A pseudo-spectral multiscale method: Interfacial conditions and coarse grid equations

Shaoqiang Tang, Thomas Y. Hou*, Wing Kam Liu

*Corresponding author for this work

Research output: Contribution to journalArticlepeer-review

41 Scopus citations

Abstract

In this paper, we propose a pseudo-spectral multiscale method for simulating complex systems with more than one spatial scale. Using a spectral decomposition, we split the displacement into its mean and fluctuation parts. Under the assumption of localized nonlinear fluctuations, we separate the domain into an MD (Molecular Dynamics) subdomain and an MC (MacrosCopic) subdomain. An interfacial condition is proposed across the two scales, in terms of a time history treatment. In the special case of a linear system, this is the first exact interfacial condition for multiscale computations.
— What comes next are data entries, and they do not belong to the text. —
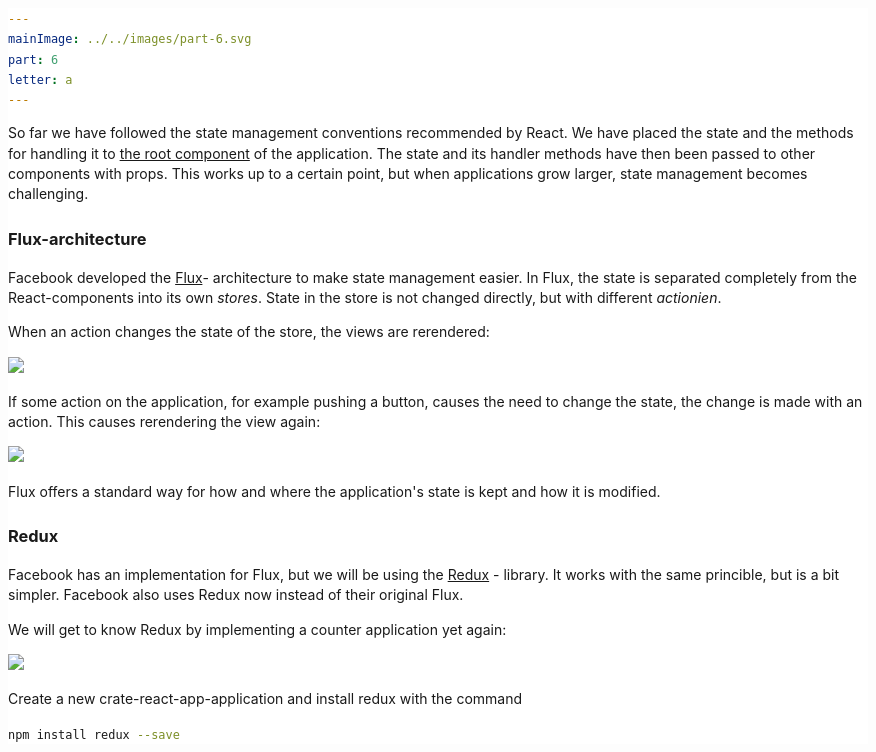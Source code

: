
 ```yaml
---
mainImage: ../../images/part-6.svg
part: 6
letter: a
---
```


<div class="content">


So far we have followed the state management conventions recommended by React. We have placed the state and the methods for handling it to [the root component](https://reactjs.org/docs/lifting-state-up.html) of the application. The state and its handler methods have then been passed to other components with props. This works up to a certain point, but when applications grow larger, state management becomes challenging. 

### Flux-architecture


Facebook developed the [Flux](https://facebook.github.io/flux/docs/in-depth-overview.html#content)- architecture to make state management easier. In Flux, the state is separated completely from the React-components into its own <i>stores</i>.
State in the store is not changed directly, but with different <i>actionien</i>.


When an action changes the state of the store, the views are rerendered: 

![](https://facebook.github.io/flux/img/flux-simple-f8-diagram-1300w.png)


If some action on the application, for example pushing a button, causes the need to change the state, the change is made with an action. 
This causes rerendering the view again: 

![](https://facebook.github.io/flux/img/flux-simple-f8-diagram-with-client-action-1300w.png)


Flux offers a standard way for how and where the application's state is kept and how it is modified. 

### Redux


Facebook has an implementation for Flux, but we will be using the [Redux](https://redux.js.org) - library. It works with the same princible, but is a bit simpler. Facebook also uses Redux now instead of their original Flux. 


We will get to know Redux by implementing a counter application yet again: 

![](../images/6/1.png)



Create a new crate-react-app-application and install </i>redux</i> with the command

```bash
npm install redux --save
```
Meanwhile, we design coarse grid equations using a matching differential operator approach. The coarse grid discretization is of spectral accuracy. We do not use a handshaking region in this method. Instead, we define a coarse grid over the whole domain and reassign the coarse grid displacement in the MD subdomain with an average of the MD solution. To reduce the computational cost, we compute the dynamics of the coarse grid displacement and relate it to the mean displacement. Our method is therefore called a pseudo-spectral multiscale method. It allows one to reach high resolution by balancing the accuracy at the coarse grid with that at the interface. Numerical experiments in one- and two-space dimensions are presented to demonstrate the accuracy and the robustness of the method.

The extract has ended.